= INSTRUCTIONS FOR THE TASK =
Below are the records; copy exactly the stretch from the line containing "메뉴 그룹에 속하는 실제" through the line containing "#### 프로그래밍 요구 사항", both ends included, and nothing else.

────────────────────

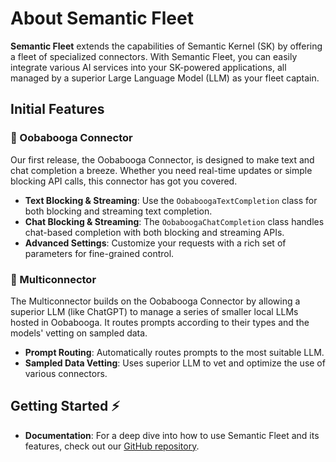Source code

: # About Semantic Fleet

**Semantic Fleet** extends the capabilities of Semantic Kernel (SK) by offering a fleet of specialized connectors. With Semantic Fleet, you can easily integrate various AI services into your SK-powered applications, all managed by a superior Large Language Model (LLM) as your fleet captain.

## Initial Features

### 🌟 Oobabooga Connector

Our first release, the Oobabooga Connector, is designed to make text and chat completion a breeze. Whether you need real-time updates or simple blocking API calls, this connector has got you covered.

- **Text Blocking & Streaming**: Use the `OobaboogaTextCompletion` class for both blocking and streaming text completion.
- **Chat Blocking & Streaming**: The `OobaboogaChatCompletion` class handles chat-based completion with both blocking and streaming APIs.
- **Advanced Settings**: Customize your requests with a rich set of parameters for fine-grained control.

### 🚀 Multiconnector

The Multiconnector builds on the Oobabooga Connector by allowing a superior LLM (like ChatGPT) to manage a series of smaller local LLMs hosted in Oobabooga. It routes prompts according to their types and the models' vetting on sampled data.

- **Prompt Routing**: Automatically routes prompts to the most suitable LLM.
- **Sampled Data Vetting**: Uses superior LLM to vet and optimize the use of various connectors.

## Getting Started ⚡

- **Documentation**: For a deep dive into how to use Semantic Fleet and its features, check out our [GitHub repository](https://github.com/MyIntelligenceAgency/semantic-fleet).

────────────────────

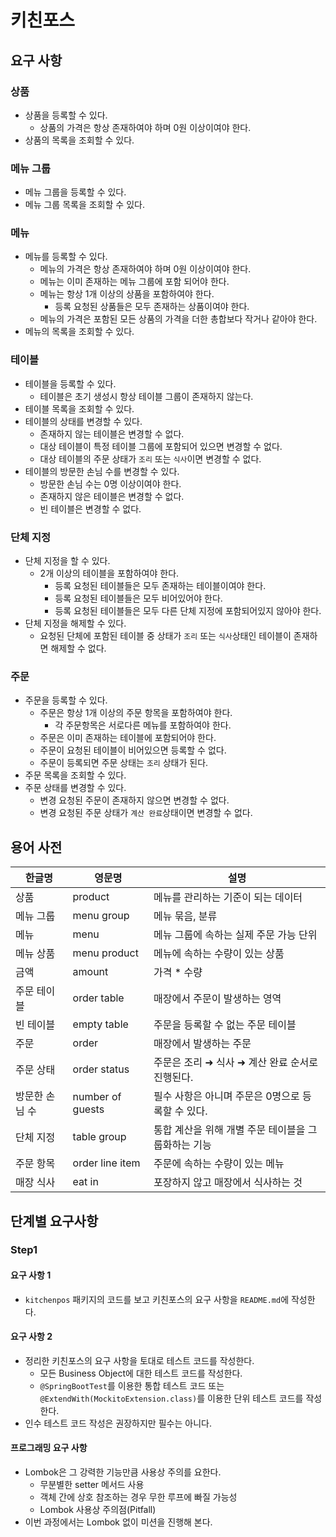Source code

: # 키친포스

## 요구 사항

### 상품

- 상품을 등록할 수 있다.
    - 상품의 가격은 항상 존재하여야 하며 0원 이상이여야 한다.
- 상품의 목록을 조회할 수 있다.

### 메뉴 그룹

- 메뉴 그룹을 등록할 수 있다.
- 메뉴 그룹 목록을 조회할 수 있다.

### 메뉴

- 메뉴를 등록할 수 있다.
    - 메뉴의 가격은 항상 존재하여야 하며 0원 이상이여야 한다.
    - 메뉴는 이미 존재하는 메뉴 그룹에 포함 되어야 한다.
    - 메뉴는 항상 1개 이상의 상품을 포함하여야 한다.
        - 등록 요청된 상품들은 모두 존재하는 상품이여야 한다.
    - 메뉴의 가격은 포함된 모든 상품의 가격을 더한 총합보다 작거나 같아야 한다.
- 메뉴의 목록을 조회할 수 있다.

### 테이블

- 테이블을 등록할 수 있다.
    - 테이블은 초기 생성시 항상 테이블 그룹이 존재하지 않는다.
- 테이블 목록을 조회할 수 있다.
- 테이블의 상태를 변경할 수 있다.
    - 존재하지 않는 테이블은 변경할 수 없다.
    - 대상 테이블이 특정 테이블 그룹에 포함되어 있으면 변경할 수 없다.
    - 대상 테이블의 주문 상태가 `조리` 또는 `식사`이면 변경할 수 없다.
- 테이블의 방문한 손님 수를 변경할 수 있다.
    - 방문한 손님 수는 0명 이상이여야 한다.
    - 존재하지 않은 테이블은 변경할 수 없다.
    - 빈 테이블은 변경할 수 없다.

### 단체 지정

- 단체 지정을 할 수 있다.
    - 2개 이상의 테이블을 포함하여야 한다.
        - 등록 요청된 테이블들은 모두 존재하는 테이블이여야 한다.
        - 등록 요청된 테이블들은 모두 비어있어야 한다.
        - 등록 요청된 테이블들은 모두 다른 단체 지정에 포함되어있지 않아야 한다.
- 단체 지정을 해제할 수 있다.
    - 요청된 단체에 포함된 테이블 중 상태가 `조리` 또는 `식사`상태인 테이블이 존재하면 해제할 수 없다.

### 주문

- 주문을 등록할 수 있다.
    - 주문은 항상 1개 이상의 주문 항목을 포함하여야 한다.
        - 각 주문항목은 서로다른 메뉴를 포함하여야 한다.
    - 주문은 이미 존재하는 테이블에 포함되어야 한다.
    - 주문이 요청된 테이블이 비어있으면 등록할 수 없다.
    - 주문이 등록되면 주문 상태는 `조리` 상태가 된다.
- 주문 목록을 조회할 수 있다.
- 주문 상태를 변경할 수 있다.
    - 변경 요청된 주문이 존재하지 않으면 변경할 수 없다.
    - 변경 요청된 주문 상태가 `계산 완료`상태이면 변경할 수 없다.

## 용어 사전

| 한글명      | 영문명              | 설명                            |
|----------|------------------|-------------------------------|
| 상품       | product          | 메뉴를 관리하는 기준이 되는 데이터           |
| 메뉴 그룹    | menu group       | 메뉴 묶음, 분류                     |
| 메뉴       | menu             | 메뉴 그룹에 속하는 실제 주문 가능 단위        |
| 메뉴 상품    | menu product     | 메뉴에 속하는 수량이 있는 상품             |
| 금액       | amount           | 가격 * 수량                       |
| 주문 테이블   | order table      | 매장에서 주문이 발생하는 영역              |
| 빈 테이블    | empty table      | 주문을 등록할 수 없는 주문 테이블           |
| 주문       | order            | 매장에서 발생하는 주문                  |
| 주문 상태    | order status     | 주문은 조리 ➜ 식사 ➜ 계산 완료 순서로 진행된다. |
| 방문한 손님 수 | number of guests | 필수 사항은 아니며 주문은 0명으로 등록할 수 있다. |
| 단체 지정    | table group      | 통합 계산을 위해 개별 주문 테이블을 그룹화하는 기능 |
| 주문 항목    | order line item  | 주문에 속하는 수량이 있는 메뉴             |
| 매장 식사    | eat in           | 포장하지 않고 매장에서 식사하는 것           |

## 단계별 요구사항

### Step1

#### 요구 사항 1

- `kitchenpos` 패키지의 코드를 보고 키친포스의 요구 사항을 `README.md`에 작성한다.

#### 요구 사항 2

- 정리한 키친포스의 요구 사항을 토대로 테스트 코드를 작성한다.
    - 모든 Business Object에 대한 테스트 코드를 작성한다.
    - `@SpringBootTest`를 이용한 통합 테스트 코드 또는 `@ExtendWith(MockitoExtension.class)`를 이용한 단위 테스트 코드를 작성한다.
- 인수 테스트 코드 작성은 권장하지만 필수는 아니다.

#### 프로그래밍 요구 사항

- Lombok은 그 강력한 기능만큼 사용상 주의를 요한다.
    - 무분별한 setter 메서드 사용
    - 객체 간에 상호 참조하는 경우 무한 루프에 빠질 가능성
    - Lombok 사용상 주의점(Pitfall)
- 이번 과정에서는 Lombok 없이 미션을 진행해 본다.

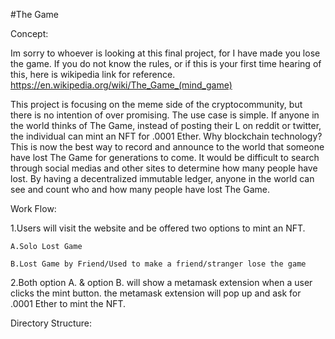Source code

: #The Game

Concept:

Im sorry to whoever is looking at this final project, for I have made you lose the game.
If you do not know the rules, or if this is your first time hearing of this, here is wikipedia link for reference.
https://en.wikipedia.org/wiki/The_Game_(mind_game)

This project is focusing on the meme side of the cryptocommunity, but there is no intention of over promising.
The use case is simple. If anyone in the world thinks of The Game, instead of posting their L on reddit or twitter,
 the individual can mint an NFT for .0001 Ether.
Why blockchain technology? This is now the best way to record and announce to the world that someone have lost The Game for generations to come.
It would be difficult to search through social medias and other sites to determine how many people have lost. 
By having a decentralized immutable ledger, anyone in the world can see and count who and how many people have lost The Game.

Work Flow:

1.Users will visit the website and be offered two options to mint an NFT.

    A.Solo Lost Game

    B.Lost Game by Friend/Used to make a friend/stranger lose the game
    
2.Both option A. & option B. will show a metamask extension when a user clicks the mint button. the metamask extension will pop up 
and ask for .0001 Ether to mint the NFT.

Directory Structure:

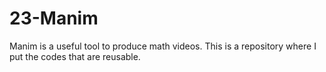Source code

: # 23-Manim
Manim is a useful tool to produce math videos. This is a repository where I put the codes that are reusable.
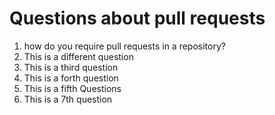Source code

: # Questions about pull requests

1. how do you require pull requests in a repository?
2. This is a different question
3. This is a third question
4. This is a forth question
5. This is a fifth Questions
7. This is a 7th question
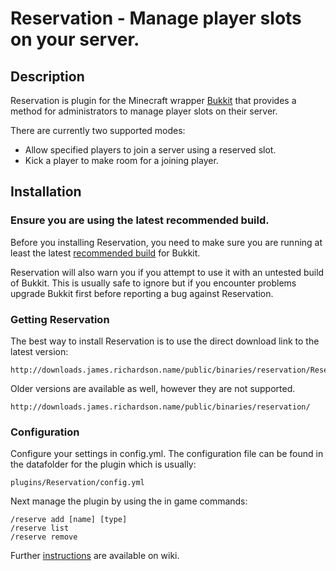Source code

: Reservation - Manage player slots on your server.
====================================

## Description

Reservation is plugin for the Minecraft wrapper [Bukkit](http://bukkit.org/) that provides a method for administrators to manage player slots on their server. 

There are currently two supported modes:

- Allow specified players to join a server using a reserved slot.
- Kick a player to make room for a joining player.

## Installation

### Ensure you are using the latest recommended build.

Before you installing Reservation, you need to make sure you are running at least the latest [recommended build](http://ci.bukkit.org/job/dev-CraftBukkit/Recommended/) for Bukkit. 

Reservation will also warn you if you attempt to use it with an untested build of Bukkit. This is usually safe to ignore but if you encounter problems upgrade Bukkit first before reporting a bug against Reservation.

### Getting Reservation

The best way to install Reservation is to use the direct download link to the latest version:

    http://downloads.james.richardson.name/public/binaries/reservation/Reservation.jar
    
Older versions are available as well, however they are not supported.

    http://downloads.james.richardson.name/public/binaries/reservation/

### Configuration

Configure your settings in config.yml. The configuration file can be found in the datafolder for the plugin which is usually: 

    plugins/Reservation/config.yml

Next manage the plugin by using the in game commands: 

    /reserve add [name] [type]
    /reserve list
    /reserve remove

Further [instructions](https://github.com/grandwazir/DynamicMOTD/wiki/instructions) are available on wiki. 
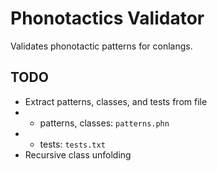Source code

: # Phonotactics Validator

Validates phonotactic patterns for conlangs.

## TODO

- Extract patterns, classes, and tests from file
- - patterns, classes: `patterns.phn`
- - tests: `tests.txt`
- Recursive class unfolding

────────────────────

= EXERCISE RESULT =
| 메뉴       | menu             | 메뉴 그룹에 속하는 실제 주문 가능 단위        |
| 메뉴 상품    | menu product     | 메뉴에 속하는 수량이 있는 상품             |
| 금액       | amount           | 가격 * 수량                       |
| 주문 테이블   | order table      | 매장에서 주문이 발생하는 영역              |
| 빈 테이블    | empty table      | 주문을 등록할 수 없는 주문 테이블           |
| 주문       | order            | 매장에서 발생하는 주문                  |
| 주문 상태    | order status     | 주문은 조리 ➜ 식사 ➜ 계산 완료 순서로 진행된다. |
| 방문한 손님 수 | number of guests | 필수 사항은 아니며 주문은 0명으로 등록할 수 있다. |
| 단체 지정    | table group      | 통합 계산을 위해 개별 주문 테이블을 그룹화하는 기능 |
| 주문 항목    | order line item  | 주문에 속하는 수량이 있는 메뉴             |
| 매장 식사    | eat in           | 포장하지 않고 매장에서 식사하는 것           |

## 단계별 요구사항

### Step1

#### 요구 사항 1

- `kitchenpos` 패키지의 코드를 보고 키친포스의 요구 사항을 `README.md`에 작성한다.

#### 요구 사항 2

- 정리한 키친포스의 요구 사항을 토대로 테스트 코드를 작성한다.
    - 모든 Business Object에 대한 테스트 코드를 작성한다.
    - `@SpringBootTest`를 이용한 통합 테스트 코드 또는 `@ExtendWith(MockitoExtension.class)`를 이용한 단위 테스트 코드를 작성한다.
- 인수 테스트 코드 작성은 권장하지만 필수는 아니다.

#### 프로그래밍 요구 사항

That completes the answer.